◆ Work required:
Output exactly, please, the lines of the records below from the one containing "An object that" through the final line.
____ Provided entries
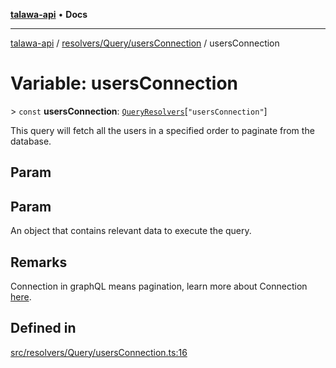 [**talawa-api**](../../../../README.md) • **Docs**

***

[talawa-api](../../../../modules.md) / [resolvers/Query/usersConnection](../README.md) / usersConnection

# Variable: usersConnection

\> `const` **usersConnection**: [`QueryResolvers`](../../../../types/generatedGraphQLTypes/type-aliases/QueryResolvers.md)\[`"usersConnection"`\]

This query will fetch all the users in a specified order to paginate from the database.

## Param

## Param

An object that contains relevant data to execute the query.

## Remarks

Connection in graphQL means pagination,
learn more about Connection [here](https://relay.dev/graphql/connections.htm).

## Defined in

[src/resolvers/Query/usersConnection.ts:16](https://github.com/PalisadoesFoundation/talawa-api/blob/2f8fb6988cd34004fbbf76550c8eef691b861a19/src/resolvers/Query/usersConnection.ts#L16)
________
◆ Solved problem:
An object that contains relevant data to execute the query.

## Remarks

Connection in graphQL means pagination,
learn more about Connection [here](https://relay.dev/graphql/connections.htm).

## Defined in

[src/resolvers/Query/usersConnection.ts:16](https://github.com/PalisadoesFoundation/talawa-api/blob/2f8fb6988cd34004fbbf76550c8eef691b861a19/src/resolvers/Query/usersConnection.ts#L16)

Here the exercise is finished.